The leading run-scorer of the team is Sarfaraz Ahmed while the leading wicket-taker is Mohammad Nawaz.

Franchise history 

In December 2015, the Pakistan Cricket Board unveiled the owners of all five city-based franchises for the inaugural season of the Pakistan Super League. The Quetta franchise was sold to the Karachi-based company Omar Associates for US$11 Million.

2016 and 2017 seasons: Runners-Up

Quetta began their 2016 campaign with comfortable wins over Islamabad United and Karachi Kings before edging past Peshawar Zalmi in a closely fought match. A defeat against Lahore Qalanders was followed by a big win over Islamabad in which New Zealand all-rounder Grant Elliott, who had just joined the team, proved instrumental in the win as he took 3 key wickets to restrict United to 117. The win took the team to the top of the table and was followed by a victory against Karachi which saw the Gladiators confirmed as the first team to make the play-off stage of the 2016 season.

Quetta finished 2nd in the Pakistan Super League (PSL) table behind Peshawar, winning six of their eight matches. In the first qualifier match Quetta defeated Peshawar by one run, with the Gladiators scoring 133 runs thanks to a score of 53 runs by Kevin Pietersen and 37 runs by Kumar Sangakkara. In reply, Peshawar scored 132 runs after taking the match to the last ball. This win qualified Quetta for the final in which they lost to Islamabad by six wickets, posting a total of 174/7 with scores of 64 runs by Ahmed Shehzad and 55 runs by Sangakkara.

Ahmed Shehzad finished as the team's leading run scorer with 290 runs, whilst  Mohammad Nawaz took 13 wickets to be the leading wicket-taker for the team.

As for 2017 season, Kumar Sangakkara and Grant Elliott were released by Quetta just a few days before the PSL transfer window came to an end in September 2016. Sangakara was taken by Karachi Kings while Grant Elliot joined the Lahore Qalandars.

Quetta retained 10 players in advance of the 2017 Pakistan Super League players draft and signed eight during the draft. The signings including foreign players Rovman Powell,  Carlos Brathwaite, Tymal Mills, and David Willey. However, of these only Tymal Mills will be joining the team as the other players were unavailable. Mahmudullah Riad and Rilee Rossouw joined the team as a replacement for Mohammad Nabi and David Willey while Nathan McCullum and Thisara Perera replaced Rovman Powell and Carlos Brathwaite. A number of reasons have forced the changes, from injury to some players to others not getting no-objection certificates to scheduling clashes with international cricket.

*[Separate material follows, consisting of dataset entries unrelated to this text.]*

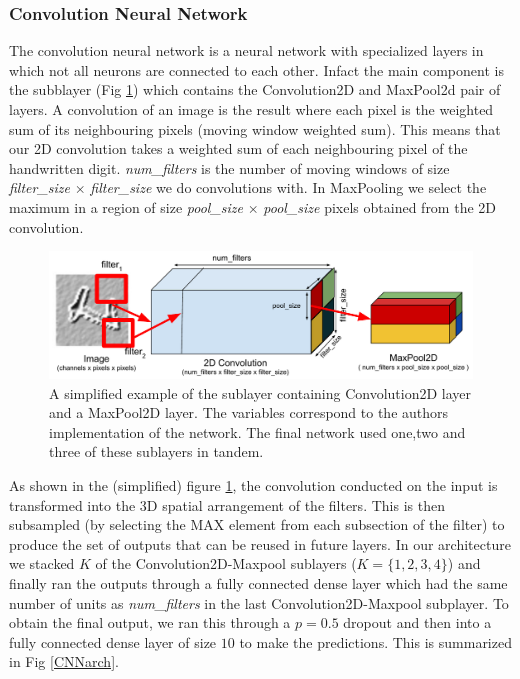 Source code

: \documentclass[conference]{IEEEtran}
\begin{document}
\subsubsection{Convolution Neural Network}
The convolution neural network \cite{LeCunn98} is a neural network with specialized layers in which not all neurons are connected to each other. Infact the main component is the subblayer (Fig \ref{convmaxlayer}) which contains the Convolution2D and MaxPool2d pair of layers. A convolution of an image is the result where each pixel is the weighted sum of its neighbouring pixels (moving window weighted sum). This means that our 2D convolution takes a weighted sum of each neighbouring pixel of the handwritten digit. \emph{num\_filters} is the number of moving windows of size \emph{filter\_size} $\times$ \emph{filter\_size} we do convolutions with. In MaxPooling we select the maximum in a region of size \emph{pool\_size} $\times$ \emph{pool\_size} pixels obtained from the 2D convolution.


\begin{figure}[h]

	\includegraphics[scale=0.40]{convnet_example.pdf}
	\caption{A simplified example of the sublayer containing Convolution2D layer and a MaxPool2D layer. The variables correspond to the authors implementation of the network. The final network used one,two and three of these sublayers in tandem.}
	\label{convmaxlayer}
\end{figure}

As shown in the (simplified) figure \ref{convmaxlayer}, the convolution conducted on the input is transformed into the 3D spatial arrangement of the filters. This is then subsampled (by selecting the MAX element from each subsection of the filter) to produce the set of outputs that can be reused in future layers. In our architecture we stacked $K$ of the Convolution2D-Maxpool sublayers ($K=\{1,2,3,4\}$) and finally ran the outputs through a fully connected dense layer which had the same number of units as \emph{num\_filters} in the last Convolution2D-Maxpool subplayer. To obtain the final output, we ran this through a $p=0.5$ dropout and then into a fully connected dense layer of size $10$ to make the predictions. This is summarized in Fig \ref{CNNarch}. 
\end{document}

In their opening game of the 2017 season, Quetta Gladiators defended a target of 137 runs against the Lahore Qalanders. The match was closely fought and went down to the penultimate over where the Gladiators won by 8 runs. Debutant Hasan Khan emerging player of Quetta was adjudged player-of-the-match for his all-round performance of 2 important wickets and a quick-fire 16 runs at the end. In the following match, Gladiators beat Karachi Kings by 7 wickets. After an initial stutter in pursuit of 160, which saw them at 30/3, Riley Roussow and Sarfaraz Ahmed combined in an unbeaten partnership of 130 for the fourth wicket to take the Gladiators home with 5 balls to spare. Rilee Rossouw was adjudged man-of-the-match for his unbeaten, match-winning knock of 76 off 53 balls.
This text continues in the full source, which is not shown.